West:  Depreciation, depletion and amortization of $37.3 million for the six
months ended June 30, 1999 reflects a 1% increase from $36.8 million in the same
period in 1998, due primarily to an increased average depletion rate per barrel
of oil equivalent offset by decreased production volumes.

International:  Depreciation, depletion and amortization of $3.9 million for the
six months ended June 30, 1999 reflects a 56% increase from $2.5 million in the
same period in 1998, due primarily to an increased average depletion rate per
barrel of oil equivalent as well as increased production volumes.

General and Administrative Expenses:

General and administrative expenses were $7.2 million and $8.5 million in the
six months ended June 30, 1999 and 1998, respectively.  The 16% decrease is due
primarily to a reduction in bonus accruals, engineering costs and third-party
consulting studies.

Interest Expense:

Interest expense of $16.4 million incurred in the six months ended June 30, 1999
reflects an increase of 14% as compared to interest expense of $14.4 million in
the six months ended June 30, 1998.  The increase is primarily attributable to
the Company's issuance of $100.0 million of 8 7/8% Senior Subordinated Notes due
2008 in June 1998, which was used to repay lower-interest bank debt.

Other Expense:

In March 1999, the Company discovered that a non-officer employee had
fraudulently authorized and diverted for personal use Company funds totaling
$5.9 million, $4.3 million in 1998 and the remainder in the first quarter of
1999, that were intended for international exploration.  Accordingly, the
Company has reclassified the amounts lost in 1998 and 1999 from exploration
costs to other expense.  Based on its review of the facts, management is
confident that only one employee was involved in the matter and that all
misappropriated funds have been identified.
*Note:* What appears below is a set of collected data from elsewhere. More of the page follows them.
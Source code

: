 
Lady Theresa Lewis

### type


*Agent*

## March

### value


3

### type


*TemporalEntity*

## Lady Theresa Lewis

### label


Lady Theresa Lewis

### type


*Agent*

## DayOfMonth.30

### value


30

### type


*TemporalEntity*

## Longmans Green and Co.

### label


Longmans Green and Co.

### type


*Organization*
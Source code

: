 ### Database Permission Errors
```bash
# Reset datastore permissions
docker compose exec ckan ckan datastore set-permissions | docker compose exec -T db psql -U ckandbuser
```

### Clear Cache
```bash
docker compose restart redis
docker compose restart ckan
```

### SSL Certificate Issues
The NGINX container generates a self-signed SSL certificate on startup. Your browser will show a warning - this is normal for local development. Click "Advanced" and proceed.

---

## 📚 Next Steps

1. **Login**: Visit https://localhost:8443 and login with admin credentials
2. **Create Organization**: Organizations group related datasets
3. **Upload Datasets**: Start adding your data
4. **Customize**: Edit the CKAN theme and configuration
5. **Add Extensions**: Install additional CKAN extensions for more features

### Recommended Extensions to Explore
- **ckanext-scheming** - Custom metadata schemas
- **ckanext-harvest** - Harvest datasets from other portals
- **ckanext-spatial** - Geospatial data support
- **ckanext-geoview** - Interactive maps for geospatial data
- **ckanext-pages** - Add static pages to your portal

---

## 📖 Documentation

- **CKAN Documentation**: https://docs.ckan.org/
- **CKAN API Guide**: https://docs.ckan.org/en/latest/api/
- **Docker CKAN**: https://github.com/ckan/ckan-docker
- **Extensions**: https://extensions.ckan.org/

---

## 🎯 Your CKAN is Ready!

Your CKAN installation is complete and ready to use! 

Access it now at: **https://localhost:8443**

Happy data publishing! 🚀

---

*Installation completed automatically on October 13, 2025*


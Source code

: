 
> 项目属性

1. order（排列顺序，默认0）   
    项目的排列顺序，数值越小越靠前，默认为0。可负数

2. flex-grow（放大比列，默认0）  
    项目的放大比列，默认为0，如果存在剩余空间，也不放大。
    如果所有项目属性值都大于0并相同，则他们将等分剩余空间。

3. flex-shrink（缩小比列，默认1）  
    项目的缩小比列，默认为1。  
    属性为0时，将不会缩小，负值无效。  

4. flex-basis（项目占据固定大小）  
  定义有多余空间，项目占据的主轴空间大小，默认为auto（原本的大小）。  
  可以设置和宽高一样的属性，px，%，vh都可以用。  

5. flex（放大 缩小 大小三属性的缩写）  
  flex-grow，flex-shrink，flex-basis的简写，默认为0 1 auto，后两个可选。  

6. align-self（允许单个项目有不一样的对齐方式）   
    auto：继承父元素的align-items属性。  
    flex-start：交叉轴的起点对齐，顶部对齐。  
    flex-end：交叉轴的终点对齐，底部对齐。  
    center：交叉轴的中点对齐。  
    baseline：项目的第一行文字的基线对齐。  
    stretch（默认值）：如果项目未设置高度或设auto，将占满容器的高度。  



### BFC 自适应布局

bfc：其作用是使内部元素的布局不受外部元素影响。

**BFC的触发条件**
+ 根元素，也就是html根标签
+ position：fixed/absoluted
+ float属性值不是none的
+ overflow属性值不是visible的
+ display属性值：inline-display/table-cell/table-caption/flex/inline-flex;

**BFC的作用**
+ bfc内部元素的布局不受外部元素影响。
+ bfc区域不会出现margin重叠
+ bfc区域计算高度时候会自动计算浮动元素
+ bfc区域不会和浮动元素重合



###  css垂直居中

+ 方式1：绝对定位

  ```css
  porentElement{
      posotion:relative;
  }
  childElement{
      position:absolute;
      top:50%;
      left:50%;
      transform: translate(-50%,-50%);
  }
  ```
The Board engaged a Certified Fraud
Examiner to conduct an in-depth review of the fraudulent transactions to
determine the scope of the fraud, the possibility of recovery of amounts lost
from insurance, from the terminated employee and/or from third parties, and to
make recommendations regarding what, if any, new internal control procedures
should be implemented.

Net Income (Loss)

Net income of $15.8 million, $0.80 per common share-basic and $0.79 per common
share-diluted, was generated for the six months ended June 30, 1999, as
compared to a net loss of $14.2 million, ($0.72) per common share-basic and
diluted, in the same period in 1998.

                                       31


                             NUEVO ENERGY COMPANY
Item 3.   Quantitative and Qualitative Disclosures About Market Risk


Quantitative and Qualitative Disclosures about Market Risk

The Company is exposed to market risk, including adverse changes in commodity
prices and interest rates.

Commodity Price Risk - The Company produces and sells crude oil, natural gas and
natural gas liquids.  As a result, the Company's operating results can be
significantly affected by fluctuations in commodity prices caused by changing
market forces.  The Company periodically seeks to reduce its exposure to price
volatility by hedging its production through swaps, options and other commodity
derivative instruments.  The Company uses hedge accounting for these
instruments, and settlements of gains or losses on these contracts are reported
as a component of oil and gas revenues and operating cash flows in the period
realized.  These agreements expose the Company to counterparty credit risk to
the extent that the counterparty is unable to meet its settlement commitments to
the Company.  At June 30, 1999, the fair value of commodity derivative
instruments outstanding was a loss of $16.5 million.  A 10% increase in the
underlying commodity price would increase this loss by $10.3 million.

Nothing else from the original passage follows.